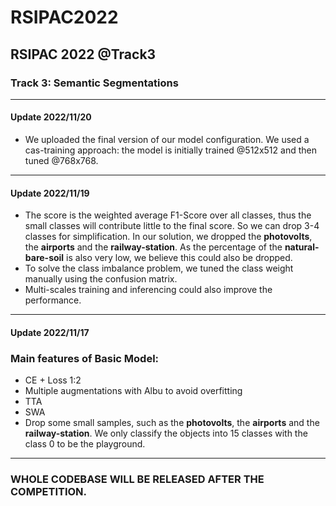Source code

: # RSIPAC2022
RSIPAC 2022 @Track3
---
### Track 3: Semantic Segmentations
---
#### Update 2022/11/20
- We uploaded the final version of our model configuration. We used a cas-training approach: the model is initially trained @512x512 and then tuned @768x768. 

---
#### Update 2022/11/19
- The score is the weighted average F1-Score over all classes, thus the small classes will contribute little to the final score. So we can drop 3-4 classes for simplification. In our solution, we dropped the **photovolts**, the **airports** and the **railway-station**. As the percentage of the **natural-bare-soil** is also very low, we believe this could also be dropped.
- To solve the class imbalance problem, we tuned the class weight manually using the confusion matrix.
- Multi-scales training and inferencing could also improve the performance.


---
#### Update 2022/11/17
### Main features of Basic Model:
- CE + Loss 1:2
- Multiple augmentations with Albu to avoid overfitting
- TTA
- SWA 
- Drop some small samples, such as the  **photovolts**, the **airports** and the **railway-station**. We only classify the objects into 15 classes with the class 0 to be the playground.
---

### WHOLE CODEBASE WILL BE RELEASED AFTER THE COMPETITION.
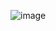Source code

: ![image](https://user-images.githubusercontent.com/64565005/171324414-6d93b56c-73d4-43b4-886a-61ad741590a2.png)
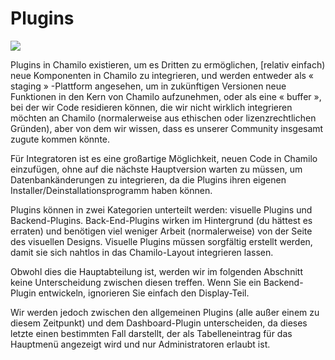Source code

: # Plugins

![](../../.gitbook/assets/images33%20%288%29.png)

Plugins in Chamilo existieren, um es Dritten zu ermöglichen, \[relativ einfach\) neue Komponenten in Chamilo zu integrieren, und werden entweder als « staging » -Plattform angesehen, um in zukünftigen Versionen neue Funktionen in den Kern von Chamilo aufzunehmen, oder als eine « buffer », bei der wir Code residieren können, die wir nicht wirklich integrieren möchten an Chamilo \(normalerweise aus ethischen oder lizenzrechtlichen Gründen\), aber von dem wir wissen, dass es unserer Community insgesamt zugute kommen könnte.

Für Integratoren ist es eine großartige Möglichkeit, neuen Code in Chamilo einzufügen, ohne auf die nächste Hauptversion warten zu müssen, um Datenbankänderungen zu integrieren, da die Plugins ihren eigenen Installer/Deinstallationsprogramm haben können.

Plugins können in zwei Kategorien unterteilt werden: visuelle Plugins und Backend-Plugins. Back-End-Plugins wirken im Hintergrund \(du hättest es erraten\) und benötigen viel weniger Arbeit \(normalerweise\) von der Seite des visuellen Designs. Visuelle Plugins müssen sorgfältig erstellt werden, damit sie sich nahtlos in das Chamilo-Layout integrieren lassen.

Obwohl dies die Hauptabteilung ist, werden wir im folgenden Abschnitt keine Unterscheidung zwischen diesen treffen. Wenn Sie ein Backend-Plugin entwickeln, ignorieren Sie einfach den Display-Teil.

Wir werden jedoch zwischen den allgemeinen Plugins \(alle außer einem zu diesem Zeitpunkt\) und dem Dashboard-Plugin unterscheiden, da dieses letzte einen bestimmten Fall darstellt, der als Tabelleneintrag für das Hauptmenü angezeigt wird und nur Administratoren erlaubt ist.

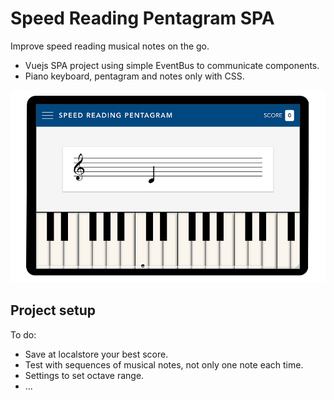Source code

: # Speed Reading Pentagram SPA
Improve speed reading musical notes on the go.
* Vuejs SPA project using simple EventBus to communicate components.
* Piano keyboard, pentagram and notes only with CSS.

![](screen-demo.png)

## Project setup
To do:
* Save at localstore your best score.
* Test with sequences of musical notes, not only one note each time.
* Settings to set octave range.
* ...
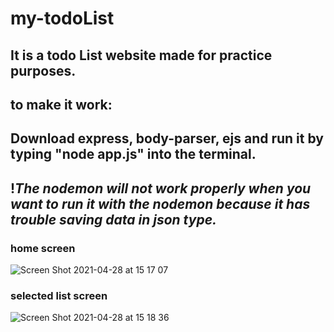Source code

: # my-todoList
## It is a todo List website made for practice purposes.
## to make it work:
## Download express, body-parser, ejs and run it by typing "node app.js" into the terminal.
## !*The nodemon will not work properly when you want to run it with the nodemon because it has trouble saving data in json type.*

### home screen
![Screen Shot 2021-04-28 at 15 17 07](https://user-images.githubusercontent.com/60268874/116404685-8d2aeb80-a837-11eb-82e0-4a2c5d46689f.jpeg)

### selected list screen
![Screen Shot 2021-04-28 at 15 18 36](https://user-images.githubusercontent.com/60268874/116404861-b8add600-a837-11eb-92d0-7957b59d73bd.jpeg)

..............................

Task to carry out:
Copy every line of the material above in which the word "Shot" appears.

Answer area:
![Screen Shot 2021-04-28 at 15 17 07](https://user-images.githubusercontent.com/60268874/116404685-8d2aeb80-a837-11eb-82e0-4a2c5d46689f.jpeg)
![Screen Shot 2021-04-28 at 15 18 36](https://user-images.githubusercontent.com/60268874/116404861-b8add600-a837-11eb-92d0-7957b59d73bd.jpeg)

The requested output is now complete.